定年後の再雇用制度を賢く活用する方法

定年後の再雇用制度を賢く活用する方法

Photo by Vitaly Gariev on Unsplash

最近、note.comでは「定年後の再雇用制度」に関する記事が相次いで注目を集めています。定年を迎えた方々が自らの経験をもとに「こうすればよかった」「こう交渉した」といったリアルな声を発信し、多くの共感を呼んでいます。こうした動きは、シニア世代が働き続けることを当たり前の選択肢として捉え始めているという時代の変化を映し出しています。

lifrenoでも日々、50代・60代の方々からのご相談をお受けする中で、再雇用制度に対する関心の高まりをひしひしと感じています。しかし同時に、「制度の中身がよくわからない」「どう動けばいいか迷っている」という声も少なくありません。そこで今回は、再雇用制度の基本から、lifreno独自の視点で導き出した実践的な活用法まで、丁寧にお伝えします。

再雇用制度とは何か、まず押さえよう

再雇用制度とは、定年退職後に同じ会社と新たに雇用契約を結び直し、継続して働く仕組みです。2013年の高年齢者雇用安定法改正により、企業は原則として希望するすべての社員を65歳まで雇用し続ける義務を負っています。さらに2021年の改正では、70歳までの就業機会確保が努力義務として加わりました。

ただし、再雇用後の条件は定年前と同じではないケースがほとんどです。給与が大幅に下がったり、役職がなくなったり、業務内容が変わったりすることもあります。「同じ会社だから安心」と受け身でいるのではなく、自分から積極的に動くことが、満足のいく再雇用を実現するカギになります。

交渉前に自分の「強み棚卸し」を行う

lifrenoが特に力を入れているのが、再雇用前の「自己分析と強み棚卸し」です。長年の経験は、あなた自身が思っている以上に価値を持っています。

まず、これまでのキャリアを振り返り、自分が会社に貢献できた場面を具体的に書き出してみましょう。「○○のプロジェクトでコストを20%削減した」「新人育成を10年以上担当した」といった実績は、再雇用交渉の場で強力な説得材料になります。

次に、今後どのように働きたいかを明確にします。週何日働きたいか、どの業務に携わりたいか、どのくらいの収入が必要かを整理しておくことで、会社との交渉をスムーズに進めることができます。漠然と「続けたい」と伝えるより、「こういう形で貢献したい」と具体的に提案できる人のほうが、会社側も条件を検討しやすくなります。

再雇用か、転職か。二択で考えない

note.comの投稿でも話題になっていましたが、「再雇用一択」と思い込んでいるシニアの方は少なくありません。しかし実際には、再雇用よりも転職や独立のほうが条件面でも働きがいの面でも充実するケースがあります。

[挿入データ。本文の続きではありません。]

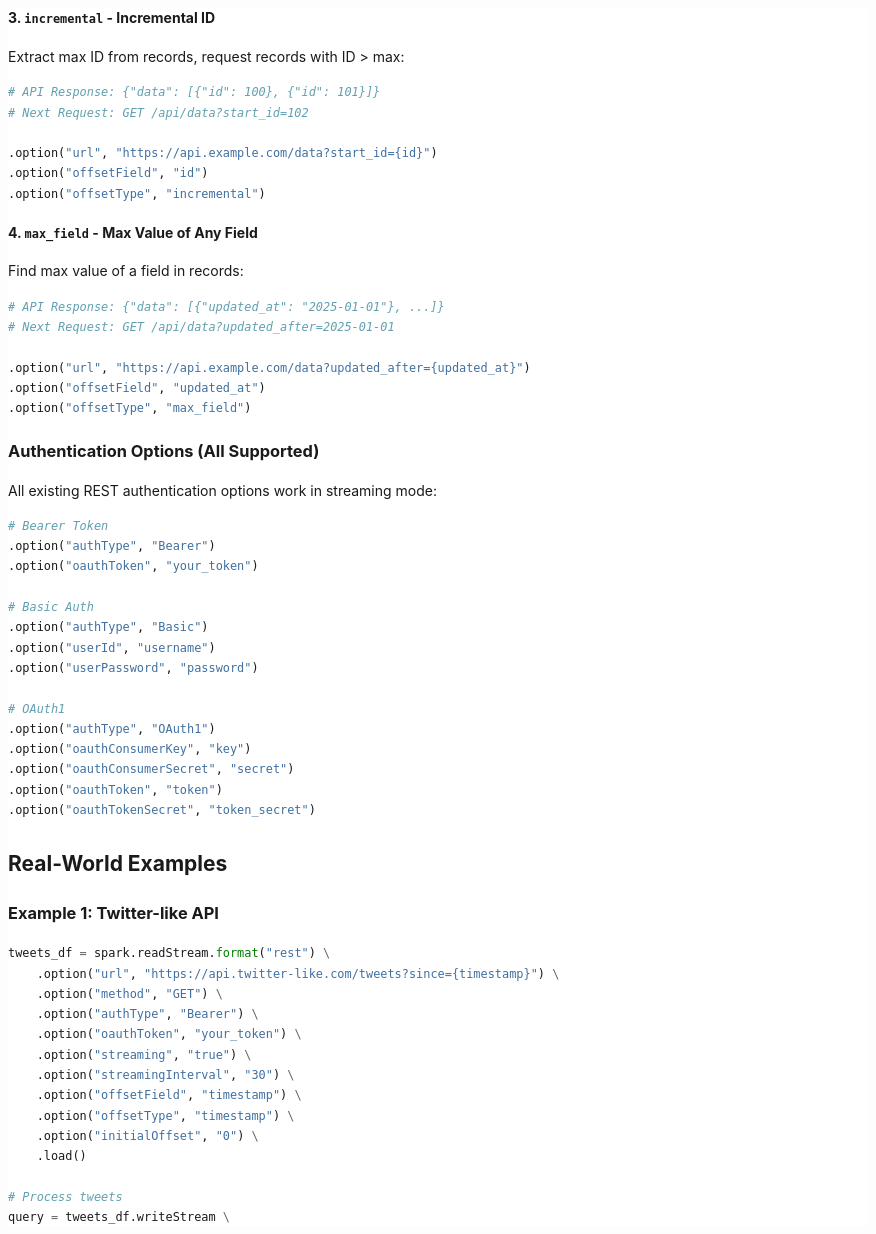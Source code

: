 #### 3. `incremental` - Incremental ID

Extract max ID from records, request records with ID > max:

```python
# API Response: {"data": [{"id": 100}, {"id": 101}]}
# Next Request: GET /api/data?start_id=102

.option("url", "https://api.example.com/data?start_id={id}")
.option("offsetField", "id")
.option("offsetType", "incremental")
```

#### 4. `max_field` - Max Value of Any Field

Find max value of a field in records:

```python
# API Response: {"data": [{"updated_at": "2025-01-01"}, ...]}
# Next Request: GET /api/data?updated_after=2025-01-01

.option("url", "https://api.example.com/data?updated_after={updated_at}")
.option("offsetField", "updated_at")
.option("offsetType", "max_field")
```

### Authentication Options (All Supported)

All existing REST authentication options work in streaming mode:

```python
# Bearer Token
.option("authType", "Bearer")
.option("oauthToken", "your_token")

# Basic Auth
.option("authType", "Basic")
.option("userId", "username")
.option("userPassword", "password")

# OAuth1
.option("authType", "OAuth1")
.option("oauthConsumerKey", "key")
.option("oauthConsumerSecret", "secret")
.option("oauthToken", "token")
.option("oauthTokenSecret", "token_secret")
```

## Real-World Examples

### Example 1: Twitter-like API

```python
tweets_df = spark.readStream.format("rest") \
    .option("url", "https://api.twitter-like.com/tweets?since={timestamp}") \
    .option("method", "GET") \
    .option("authType", "Bearer") \
    .option("oauthToken", "your_token") \
    .option("streaming", "true") \
    .option("streamingInterval", "30") \
    .option("offsetField", "timestamp") \
    .option("offsetType", "timestamp") \
    .option("initialOffset", "0") \
    .load()

# Process tweets
query = tweets_df.writeStream \
```
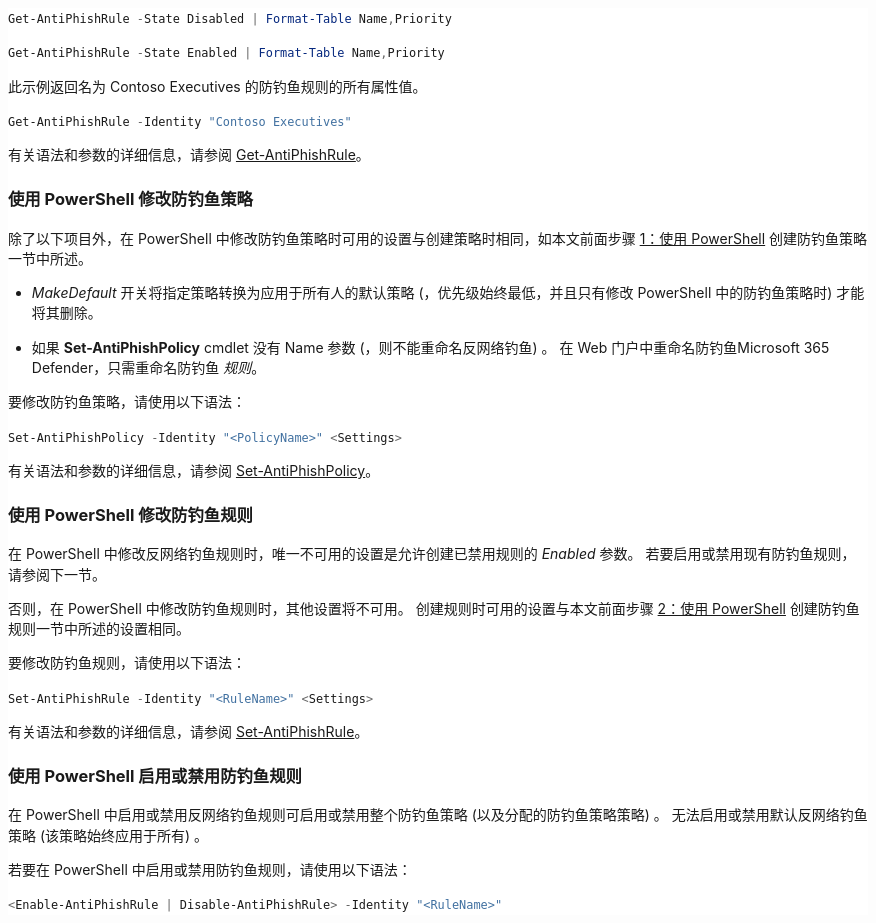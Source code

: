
 ```PowerShell
Get-AntiPhishRule -State Disabled | Format-Table Name,Priority
```

```PowerShell
Get-AntiPhishRule -State Enabled | Format-Table Name,Priority
```

此示例返回名为 Contoso Executives 的防钓鱼规则的所有属性值。

```PowerShell
Get-AntiPhishRule -Identity "Contoso Executives"
```

有关语法和参数的详细信息，请参阅 [Get-AntiPhishRule](/powershell/module/exchange/Get-AntiPhishrule)。

### <a name="use-powershell-to-modify-anti-phish-policies"></a>使用 PowerShell 修改防钓鱼策略

除了以下项目外，在 PowerShell 中修改防钓鱼策略时可用的设置与创建策略时相同，如本文前面步骤 [1：使用 PowerShell](#step-1-use-powershell-to-create-an-anti-phish-policy) 创建防钓鱼策略一节中所述。

- _MakeDefault_ 开关将指定策略转换为应用于所有人的默认策略 (，优先级始终最低，并且只有修改 PowerShell 中的防钓鱼策略时) 才能将其删除。

- 如果 **Set-AntiPhishPolicy** cmdlet 没有 Name 参数 (，则不能重命名反网络钓鱼) 。  在 Web 门户中重命名防钓鱼Microsoft 365 Defender，只需重命名防钓鱼 _规则_。

要修改防钓鱼策略，请使用以下语法：

```PowerShell
Set-AntiPhishPolicy -Identity "<PolicyName>" <Settings>
```

有关语法和参数的详细信息，请参阅 [Set-AntiPhishPolicy](/powershell/module/exchange/Set-AntiPhishPolicy)。

### <a name="use-powershell-to-modify-anti-phish-rules"></a>使用 PowerShell 修改防钓鱼规则

在 PowerShell 中修改反网络钓鱼规则时，唯一不可用的设置是允许创建已禁用规则的 _Enabled_ 参数。 若要启用或禁用现有防钓鱼规则，请参阅下一节。

否则，在 PowerShell 中修改防钓鱼规则时，其他设置将不可用。 创建规则时可用的设置与本文前面步骤 [2：使用 PowerShell](#step-2-use-powershell-to-create-an-anti-phish-rule) 创建防钓鱼规则一节中所述的设置相同。

要修改防钓鱼规则，请使用以下语法：

```PowerShell
Set-AntiPhishRule -Identity "<RuleName>" <Settings>
```

有关语法和参数的详细信息，请参阅 [Set-AntiPhishRule](/powershell/module/exchange/set-antiphishrule)。

### <a name="use-powershell-to-enable-or-disable-anti-phish-rules"></a>使用 PowerShell 启用或禁用防钓鱼规则

在 PowerShell 中启用或禁用反网络钓鱼规则可启用或禁用整个防钓鱼策略 (以及分配的防钓鱼策略策略) 。 无法启用或禁用默认反网络钓鱼策略 (该策略始终应用于所有) 。

若要在 PowerShell 中启用或禁用防钓鱼规则，请使用以下语法：

```PowerShell
<Enable-AntiPhishRule | Disable-AntiPhishRule> -Identity "<RuleName>"
```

lifrenoでは、再雇用の交渉と並行して、外部の求人市場にもアンテナを張ることをおすすめしています。現在の求人市場では、60代のミドル・シニア人材を即戦力として求める企業が増えています。特に中小企業や地方企業では、大企業で培った経験やマネジメント力を高く評価してくれることが多いです。

再雇用の条件と外部の条件を比較することで、現職にとどまる場合も「選んでいる」という主体的な意識を持つことができます。これは働くモチベーションにも大きな影響を与えます。

在職老齢年金の仕組みも必ず確認する

再雇用後の働き方を考える際に見落としがちなのが、在職老齢年金の仕組みです。一定の収入を超えると年金の一部または全部が支給停止になる場合があります。給与と年金の合計額が基準を超えないよう、働く日数や時間を調整することで、手取りを最大化できるケースもあります。

具体的な計算は年金事務所や社会保険労務士に相談するのが確実ですが、「給与が下がった分、年金で補える」という視点を持つだけで、再雇用後の生活設計がぐっとクリアになります。

50代のうちから動き出すことが最大の武器

定年まであと数年という方に、lifrenoから強くお伝えしたいことがあります。それは、準備は早ければ早いほど有利だということです。

50代のうちから資格取得やスキルアップに取り組んでおくと、再雇用交渉の場で大きな差がつきます。また、社内外の人脈を意識的に広げておくことも、定年後の選択肢を増やすことにつながります。

定年後の働き方は、定年を迎えてから考えるものではありません。今この瞬間から、少しずつ準備を進めていきましょう。あなたのこれまでの経験と知恵は、必ず次の場所でも輝きます。lifrenoは、その一歩を全力で応援しています。